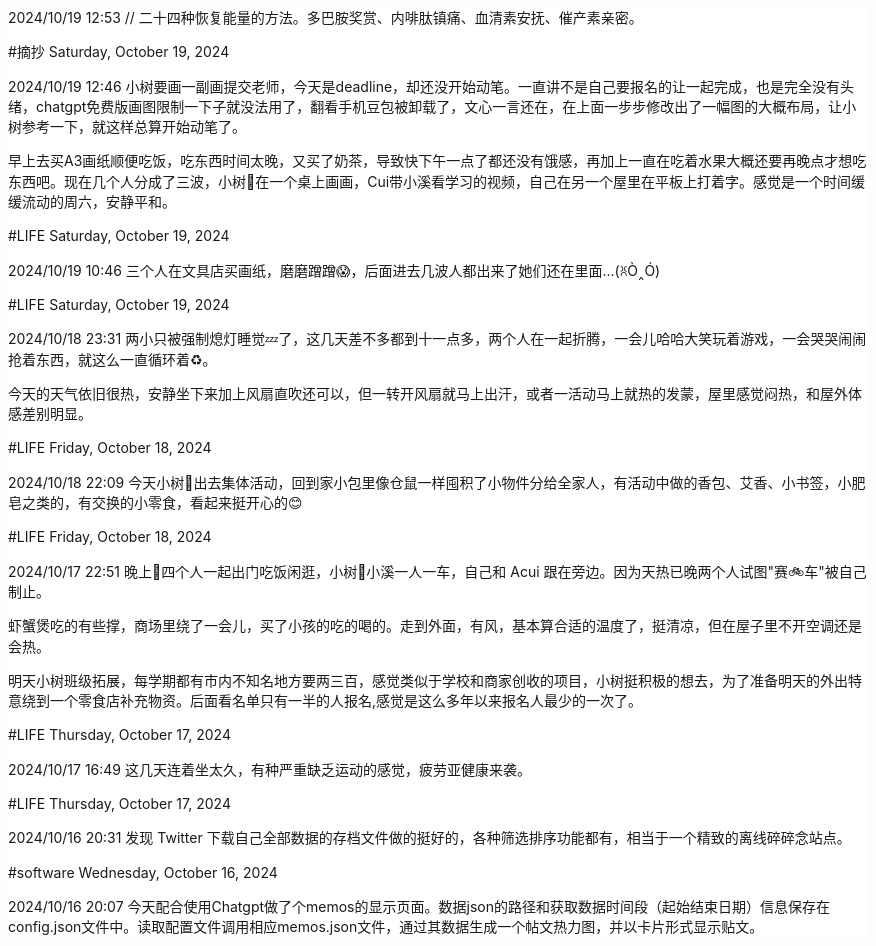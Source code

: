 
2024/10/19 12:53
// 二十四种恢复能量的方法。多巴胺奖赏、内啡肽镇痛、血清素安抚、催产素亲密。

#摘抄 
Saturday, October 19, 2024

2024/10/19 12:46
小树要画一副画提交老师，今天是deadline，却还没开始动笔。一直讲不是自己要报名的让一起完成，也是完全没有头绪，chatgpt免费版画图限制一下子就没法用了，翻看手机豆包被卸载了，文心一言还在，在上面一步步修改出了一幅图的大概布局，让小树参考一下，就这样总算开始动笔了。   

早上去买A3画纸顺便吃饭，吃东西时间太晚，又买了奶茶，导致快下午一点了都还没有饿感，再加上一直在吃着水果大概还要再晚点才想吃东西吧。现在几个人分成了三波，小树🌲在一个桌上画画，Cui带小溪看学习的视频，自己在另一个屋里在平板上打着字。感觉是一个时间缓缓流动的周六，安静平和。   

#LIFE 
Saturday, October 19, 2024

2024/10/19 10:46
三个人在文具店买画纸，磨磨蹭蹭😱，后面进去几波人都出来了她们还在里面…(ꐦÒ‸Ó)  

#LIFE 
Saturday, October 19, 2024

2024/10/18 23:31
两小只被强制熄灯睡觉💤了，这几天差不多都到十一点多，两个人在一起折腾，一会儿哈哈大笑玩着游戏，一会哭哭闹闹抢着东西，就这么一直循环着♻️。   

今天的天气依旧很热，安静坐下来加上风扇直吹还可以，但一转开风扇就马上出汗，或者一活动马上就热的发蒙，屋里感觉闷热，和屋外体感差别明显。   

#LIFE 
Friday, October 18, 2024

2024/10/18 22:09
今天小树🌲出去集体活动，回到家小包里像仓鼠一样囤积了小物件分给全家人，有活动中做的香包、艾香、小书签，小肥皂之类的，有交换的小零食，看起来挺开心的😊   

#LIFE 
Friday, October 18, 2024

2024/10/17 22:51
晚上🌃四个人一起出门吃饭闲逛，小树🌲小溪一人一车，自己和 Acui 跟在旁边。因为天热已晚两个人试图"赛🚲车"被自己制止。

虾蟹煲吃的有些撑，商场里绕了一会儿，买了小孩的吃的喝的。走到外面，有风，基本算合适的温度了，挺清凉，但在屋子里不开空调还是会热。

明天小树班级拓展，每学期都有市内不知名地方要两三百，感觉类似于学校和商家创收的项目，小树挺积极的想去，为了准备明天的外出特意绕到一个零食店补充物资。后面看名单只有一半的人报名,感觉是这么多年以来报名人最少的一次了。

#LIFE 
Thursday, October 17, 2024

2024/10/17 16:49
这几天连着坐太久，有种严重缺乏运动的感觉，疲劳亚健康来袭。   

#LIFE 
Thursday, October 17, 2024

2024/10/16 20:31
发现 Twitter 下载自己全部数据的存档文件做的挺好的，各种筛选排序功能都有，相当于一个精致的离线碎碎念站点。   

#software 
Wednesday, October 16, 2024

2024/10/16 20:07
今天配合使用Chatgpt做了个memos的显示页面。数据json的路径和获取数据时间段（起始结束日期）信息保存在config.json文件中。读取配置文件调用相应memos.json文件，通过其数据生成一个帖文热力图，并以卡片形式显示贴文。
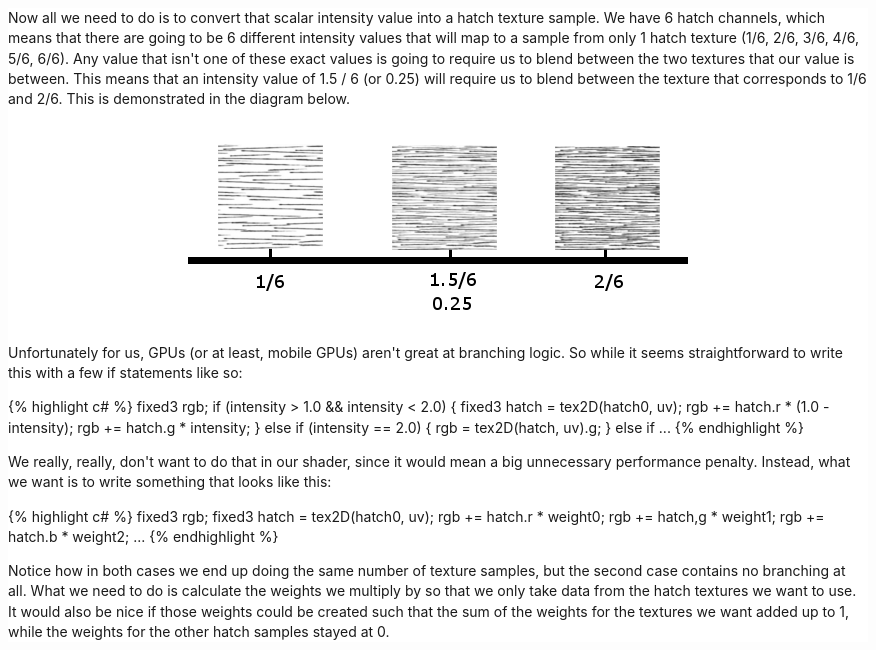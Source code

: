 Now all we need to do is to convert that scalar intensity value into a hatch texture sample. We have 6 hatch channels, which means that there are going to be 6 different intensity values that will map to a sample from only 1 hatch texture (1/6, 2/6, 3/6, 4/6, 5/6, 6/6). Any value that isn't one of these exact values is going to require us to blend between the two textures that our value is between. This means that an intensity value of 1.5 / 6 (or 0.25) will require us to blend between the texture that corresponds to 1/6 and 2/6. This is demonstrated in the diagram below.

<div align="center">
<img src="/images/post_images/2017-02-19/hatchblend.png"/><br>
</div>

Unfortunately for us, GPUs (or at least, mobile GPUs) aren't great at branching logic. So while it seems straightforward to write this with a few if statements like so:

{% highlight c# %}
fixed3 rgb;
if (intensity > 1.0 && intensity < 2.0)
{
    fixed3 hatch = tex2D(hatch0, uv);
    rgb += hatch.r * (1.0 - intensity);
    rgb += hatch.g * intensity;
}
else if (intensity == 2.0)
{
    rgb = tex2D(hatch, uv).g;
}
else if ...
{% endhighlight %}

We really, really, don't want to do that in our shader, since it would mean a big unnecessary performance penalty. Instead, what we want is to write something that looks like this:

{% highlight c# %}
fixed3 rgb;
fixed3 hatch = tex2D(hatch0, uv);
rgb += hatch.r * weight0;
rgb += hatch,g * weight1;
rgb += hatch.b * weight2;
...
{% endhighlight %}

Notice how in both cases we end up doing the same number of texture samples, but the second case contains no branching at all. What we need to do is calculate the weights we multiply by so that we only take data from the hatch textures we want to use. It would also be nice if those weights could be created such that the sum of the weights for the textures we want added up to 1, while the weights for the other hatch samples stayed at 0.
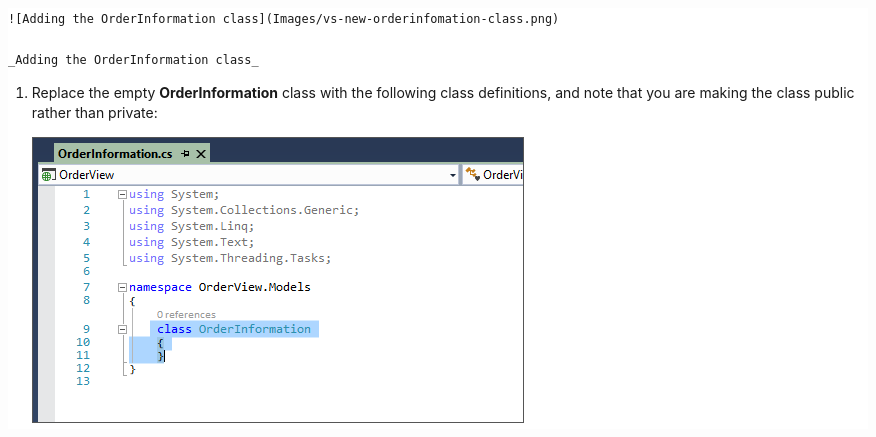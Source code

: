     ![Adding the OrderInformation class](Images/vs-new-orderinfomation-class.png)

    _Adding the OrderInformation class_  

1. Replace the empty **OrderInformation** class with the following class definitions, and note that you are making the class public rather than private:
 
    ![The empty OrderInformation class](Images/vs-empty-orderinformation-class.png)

- [Exercise requirements]: To answer, copy each line from the material above that has the word "while".

- [Written solution]:
Unfortunately for us, GPUs (or at least, mobile GPUs) aren't great at branching logic. So while it seems straightforward to write this with a few if statements like so:
Notice how in both cases we end up doing the same number of texture samples, but the second case contains no branching at all. What we need to do is calculate the weights we multiply by so that we only take data from the hatch textures we want to use. It would also be nice if those weights could be created such that the sum of the weights for the textures we want added up to 1, while the weights for the other hatch samples stayed at 0.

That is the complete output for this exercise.